Instead of focusing federal policy on procreation, we should be focusing on family-sustaining policies that create meaningful change in people’s lives, no matter what that family looks like.
Being Pro-Birth Is Not Pro-Women or Pro-Family
At the core of these pronatalist ideas is a belief that women’s value to society is to have children and to stick to the unpaid labor of caring for children, elders, and the home.
Women already provide the majority of unpaid family care, whether to children or adults. Mothers spend more time on child care than fathers, and women spend more time caring for household and nonhousehold members than men, even when employed full-time. Nearly 22 million women provide unpaid elder care to loved ones, and more than one-in-five do so while also parenting a child at home.
Rather than being pro-women, this reliance on unpaid care undervalues women’s contributions to society, reduces their earning potential, keeps women economically insecure, and even threatens their health. This also limits the role of fathers to the sidelines, instead of creating family caregiving structures that enable each person to meet their own potential, regardless of gender. Building policy around this narrow view undermines efforts to ensure that all families have the security and resources they need to raise children.
While the United States still has some of the worst maternal mortality rates in the developed world—particularly for Black women—the Trump administration is making it even harder to have a healthy pregnancy in America.
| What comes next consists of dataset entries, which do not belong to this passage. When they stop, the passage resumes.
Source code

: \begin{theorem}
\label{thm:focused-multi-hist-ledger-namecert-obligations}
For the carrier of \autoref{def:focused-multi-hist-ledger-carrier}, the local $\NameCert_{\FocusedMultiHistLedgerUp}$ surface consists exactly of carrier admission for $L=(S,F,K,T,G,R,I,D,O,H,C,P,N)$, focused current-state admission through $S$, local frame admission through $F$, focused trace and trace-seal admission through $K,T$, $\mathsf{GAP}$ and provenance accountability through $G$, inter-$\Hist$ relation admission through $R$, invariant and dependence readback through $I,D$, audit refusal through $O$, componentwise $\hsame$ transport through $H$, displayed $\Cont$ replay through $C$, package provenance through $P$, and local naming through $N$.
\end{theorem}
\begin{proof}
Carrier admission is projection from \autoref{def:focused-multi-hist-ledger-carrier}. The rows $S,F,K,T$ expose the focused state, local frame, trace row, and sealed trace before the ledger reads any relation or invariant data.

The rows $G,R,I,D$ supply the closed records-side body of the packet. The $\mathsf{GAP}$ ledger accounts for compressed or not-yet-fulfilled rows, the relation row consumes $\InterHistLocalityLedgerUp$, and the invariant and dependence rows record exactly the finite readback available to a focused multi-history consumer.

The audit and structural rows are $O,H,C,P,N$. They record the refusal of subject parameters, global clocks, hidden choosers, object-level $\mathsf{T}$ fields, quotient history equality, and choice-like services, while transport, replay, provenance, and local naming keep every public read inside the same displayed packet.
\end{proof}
All this unpaid care that women provide means that many women have less time for their own care, education, paid work, and leisure. They experience more stress and stress-related illnesses as a result. Not only are women bearing the brunt of caregiving, they also risk their lives and health when giving birth. While the United States still has some of the worst maternal mortality rates in the developed world—particularly for Black women—the Trump administration is making it even harder to have a healthy pregnancy in America. Current threats to Medicaid will have a dramatic impact on women’s health, and most certainly to births, as it covers 40 percent of births in this nation.
The increasing focus on women as childbearers is particularly troubling at a time when the landscape of reproductive health care is rapidly changing. Women’s fear for their own health and their lack of freedom to make their own reproductive decisions is having a chilling effect on women’s willingness to get pregnant. Similarly, maternity care providers are leaving states with abortion bans, worsening the already poor access to medical care in some areas of the country. Attacks on women’s reproductive health, including banning abortion, makes pregnancies less safe. In fact, recent research shows that women are twice as likely to die in pregnancy if they live in a state with an abortion ban.
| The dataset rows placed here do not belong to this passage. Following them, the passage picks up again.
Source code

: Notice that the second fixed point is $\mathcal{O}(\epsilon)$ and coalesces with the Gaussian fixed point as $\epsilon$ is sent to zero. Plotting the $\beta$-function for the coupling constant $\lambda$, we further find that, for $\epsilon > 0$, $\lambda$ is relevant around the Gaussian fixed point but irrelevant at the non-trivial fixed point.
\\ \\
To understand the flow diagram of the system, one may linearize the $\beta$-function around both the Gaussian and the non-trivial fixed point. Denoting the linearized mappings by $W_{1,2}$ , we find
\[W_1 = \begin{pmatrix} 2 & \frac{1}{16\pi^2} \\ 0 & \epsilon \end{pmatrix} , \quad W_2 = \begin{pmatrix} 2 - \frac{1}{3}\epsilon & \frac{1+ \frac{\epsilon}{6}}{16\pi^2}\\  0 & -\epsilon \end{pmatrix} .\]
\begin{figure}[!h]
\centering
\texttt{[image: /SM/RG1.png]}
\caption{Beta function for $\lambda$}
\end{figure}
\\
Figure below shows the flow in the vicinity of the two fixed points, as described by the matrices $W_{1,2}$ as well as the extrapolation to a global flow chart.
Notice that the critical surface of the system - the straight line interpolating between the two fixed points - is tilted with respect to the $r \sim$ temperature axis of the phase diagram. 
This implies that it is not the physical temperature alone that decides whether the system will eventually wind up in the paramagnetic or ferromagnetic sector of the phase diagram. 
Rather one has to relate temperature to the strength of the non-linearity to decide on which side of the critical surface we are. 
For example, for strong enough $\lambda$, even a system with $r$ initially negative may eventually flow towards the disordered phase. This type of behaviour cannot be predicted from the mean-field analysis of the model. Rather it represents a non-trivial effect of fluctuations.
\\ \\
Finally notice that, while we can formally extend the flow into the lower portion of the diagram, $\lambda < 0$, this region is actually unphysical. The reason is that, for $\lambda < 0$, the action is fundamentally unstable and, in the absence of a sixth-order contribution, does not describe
Further, the Pew Research Center shows that people of reproductive age are thinking twice about having children because they are concerned about the future of the world, the future of the environment, and the future of the economy. Destabilizing the economy has historically led to concerns about the cost of having children, leading to a decline in birth rates.
Focusing on giving mothers a birthing bonus, a medal, or a scholarship isn’t a pro-family policy agenda. Families need financial security, both at the time of birth of a child and ongoing. The cost of raising a child in the United States is hundreds of thousands of dollars. The average financial loss to a woman due to providing caregiving over her lifetime rather than working is also hundreds of thousands of dollars. The cost of child care alone can be 16 percent of a family budget, per child. With the rising cost of living, the cost of parenthood is simply unbearable for many.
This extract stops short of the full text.